We would now hypothesize that aldosterone increases the activity of NCC within hours of its release from the adrenal gland via activation of SPAK, resulting in increased “in situ” cotransporter activity. This acute effect does not involve changes in protein expression and is thus potentially quickly reversed with suppression of aldosterone release by a salt load. While understanding the physiology of the chronic effects of aldosterone is important, understanding the physiology of aldosterone effects in this 12- to 36-h period could be especially important in the salt-abundant modern world we live in. This environment is much different from the low-salt hunter-gatherer environment with presumably chronically high aldosterone levels in which our genomes evolved. In fact, it is estimated that the diet of the typical hunter gatherer consisted of <1 g of sodium a day compared with the 3.4 g of sodium we now consume a day (21, 22). This low-salt diet has been the normal physiological state for 99% of the 2.5 million-year existence of the Homo genus. Only 10,000 years ago did we begin to transition to the salt-abundant world that we now live in (21, 22). In modern Western society, where hypertension is predominantly found, 99% of adults have >1.5 g of sodium intake a day, and 92% consumed >2.3 g (7). In this environment, a week of even moderate salt deprivation is rare, and 12–36 h of salt restriction is a more common occurrence. Therefore, a system which can modulate salt reabsorption rapidly with rapid changes in salt intake would be critical.

Then, if the salt deficit persists, the chronic mechanisms of salt preservation begin. We would hypothesize that somewhere between 36 and 72 h the mechanism of NCC stimulation by aldosterone switches to an increase in the abundance of cotransporter. Work by Arroyo, et al. (2) indicates that the chronic stimulation of NCC protein abundance by aldosterone may potentially involve decreased ubiquitination of NCC by Nedd4-2. This mechanism would be consistent with the change in protein expression of NCC without a change in message seen with 72 h of salt restriction as reported by Masilimani et al. (28). It has now been reported that extended periods (2 wk) of a low-salt diet may result in an increase in NCC message as well as protein (24). Thus the stimulatory effect of aldosterone on NCC may actually be triphasic: Acutely, aldosterone increases function without changing abundance; then, it changes abundance without changing message, and finally after extended exposure perhaps it changes message and abundance. The quick onset and potential quick reversibility of the acute aldosterone effect on NCC would allow for a fast response to volume depletion and salt deprivation while preventing prolonged inappropriate hyperactivity of the cotransporter (as might be seen with changes in protein expression) in response to a short period of salt deprivation. The more robust chronic aldosterone effect would be critical to retaining salt in chronic salt deprivation as was quite common in the hunter-gatherer societies of our ancestors.

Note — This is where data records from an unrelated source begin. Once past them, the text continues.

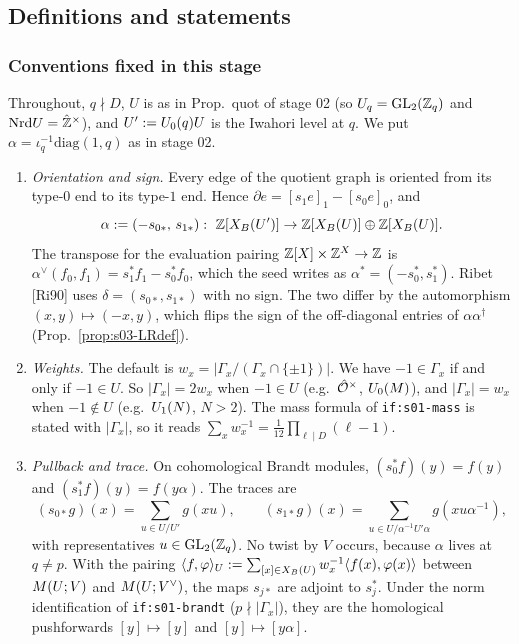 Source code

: \subsection{Definitions and statements}

\subsubsection{Conventions fixed in this stage}\label{ss:s03-conv}
Throughout, $q\nmid D$, $U$ is as in Prop.~quot of stage 02 (so $U_q=\mathrm{GL}_2(\mathbb{Z}_q)$ and $\mathrm{Nrd} U=\hat{\mathbb{Z}}^\times$), and
$U':=U_0(q)U$ is the Iwahori level at $q$. We put $\alpha=\iota_q^{-1}\mathrm{diag}(1,q)$ as in stage 02.
\begin{enumerate}[label=(C\arabic*)]
\item \emph{Orientation and sign.} Every edge of the quotient graph is oriented from its type-$0$ end to its type-$1$ end. Hence
  $\partial e=[s_1e]_1-[s_0e]_0$, and
  \[\alpha:=(-s_{0*},\,s_{1*}):\ \Z[\XB{U'}]\to\Z[\XB U]\oplus\Z[\XB U].\]
  The transpose for the evaluation pairing $\mathbb{Z}[X]\times\mathbb{Z}^X\to\mathbb{Z}$ is $\alpha^\vee(f_0,f_1)=s_1^*f_1-s_0^*f_0$, which the seed
  writes as $\alpha^*=(-s_0^*,s_1^*)$. Ribet [Ri90] uses $\delta=(s_{0*},s_{1*})$ with no sign. The two differ by the automorphism
  $(x,y)\mapsto(-x,y)$, which flips the sign of the off-diagonal entries of $\alpha\alpha^\dagger$
  (Prop.~\ref{prop:s03-LRdef}).
\item \emph{Weights.} The default is $w_x=|\Gamma_x/(\Gamma_x\cap\{\pm1\})|$. We have $-1\in\Gamma_x$ if and only if $-1\in U$. So $|\Gamma_x|=2w_x$ when $-1\in U$ (e.g.\ $\hat{\mathcal{O}}^\times$,
  $U_0(M)$), and $|\Gamma_x|=w_x$ when $-1\notin U$ (e.g.\ $U_1(N)$, $N>2$). The
  mass formula of \texttt{if:s01-mass} is stated with $|\Gamma_x|$, so it reads $\sum_x w_x^{-1}=\frac1{12}\prod_{\ell\mid D}(\ell-1)$.
\item \emph{Pullback and trace.} On cohomological Brandt modules, $(s_0^*f)(y)=f(y)$ and $(s_1^*f)(y)=f(y\alpha)$. The traces are
  \[(s_{0*}g)(x)=\sum_{u\in U/U'}g(xu),\qquad (s_{1*}g)(x)=\sum_{u\in U/\alpha^{-1}U'\alpha}g(xu\alpha^{-1}),\]
  with representatives $u\in\mathrm{GL}_2(\mathbb{Z}_q)$. No twist by $V$ occurs, because $\alpha$ lives at $q\ne p$. With the pairing
  $\langle f,\varphi\rangle_U:=\sum_{[x]\in X_B(U)}w_x^{-1}\langle f(x),\varphi(x)\rangle$ between $M(U;V)$ and $M(U;V^\vee)$, the
  maps $s_{j*}$ are adjoint to $s_j^*$. Under the norm identification of \texttt{if:s01-brandt} ($p\nmid|\Gamma_x|$), they are the
  homological pushforwards $[y]\mapsto[y]$ and $[y]\mapsto[y\alpha]$.

\end{enumerate}
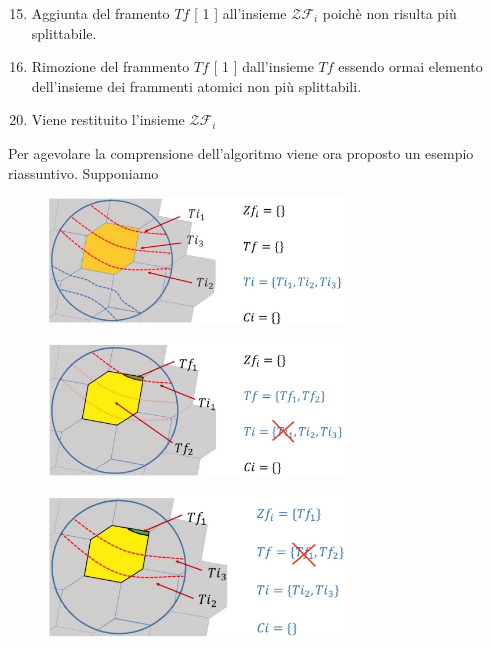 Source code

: \begin{enumerate}
	\setcounter{enumi}{14}
	\item Aggiunta del framento $Tf$ [ 1 ] all'insieme $\mathcal{ZF}_i$  poichè non risulta più splittabile.
	\item Rimozione del frammento $Tf$ [ 1 ] dall'insieme $Tf$ essendo ormai elemento dell'insieme dei frammenti atomici non più splittabili.
\end{enumerate}
\begin{enumerate}
		\setcounter{enumi}{19}
		\item Viene restituito l'insieme $\mathcal{ZF}_i$
\end{enumerate}
	Per agevolare la comprensione dell'algoritmo viene ora proposto un esempio riassuntivo. Supponiamo 
	
	\begin{figure}[h]
		\centering
		\includegraphics[width=0.7\textwidth]{images/pseudo1}
		\caption{}
		\label{pseudo1}
	\end{figure}
	
	\begin{figure}[h]
		\centering
		\includegraphics[width=0.7\textwidth]{images/pseudo2}
		\caption{}
		\label{pseudo2}
	\end{figure}
	
	\begin{figure}[h]
		\centering
		\includegraphics[width=0.7\textwidth]{images/pseudo3}
		\caption{}
		\label{pseudo3}
	\end{figure}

In sum, this work establishes the acute effects of aldosterone on NCC activity and phosphorylation in both a cellular and whole animal model. Aldosterone was found to sharply increase NCC activity without affecting total NCC abundance or NCC surface expression. NCC phosphorylation and SPAK phosphorylation did increase with the effect on NCC activity, with the effect dependent upon SGK1 as well as SPAK. Therefore, we report that aldosterone acutely stimulates increased NCC activity due to an increase in individual transporter activity mediated by SPAK.

GRANTS

This work was supported by National Institute of Diabetes and Digestive and Kidney Diseases Grants R01 DK-085097 (to R. S. Hoover), K08 DK081728 (to B. Ko), T32 DK07656 (to T. L. Thai), and R01 DK41707 (to J. D. Klein) as well as via the Research Service, Atlanta VA Medical Center, Decatur, GA.

DISCLOSURES

No conflicts of interest, financial or otherwise, are declared by the authors.

AUTHOR CONTRIBUTIONS

Author contributions: B.K., J.D.K., and R.S.H. provided conception and design of research; B.K., A.C.M., L.N.H., R.M., B.M.W., T.L.T., and J.L.B. performed experiments; B.K., A.C.M., L.N.H., R.M., and R.S.H. analyzed data; B.K. and R.S.H. interpreted results of experiments; B.K. prepared figures; B.K. drafted manuscript; B.K. and R.S.H. edited and revised manuscript; B.K. and R.S.H. approved final version of manuscript.

ACKNOWLEDGMENTS

We thank Eugene Chang, Mark Musch, and David Pearce for advice and discussions.

REFERENCES

1.Anselmo AN, Earnest S, Chen W, Juang YC, Kim SC, Zhao Y, Cobb MH. WNK1 and OSR1 regulate the Na⁺, K⁺, 2Cl- cotransporter in HeLa cells. Proc Natl Acad Sci USA 103: 10883–10888, 2006 [DOI] [PMC free article] [PubMed] [Google Scholar]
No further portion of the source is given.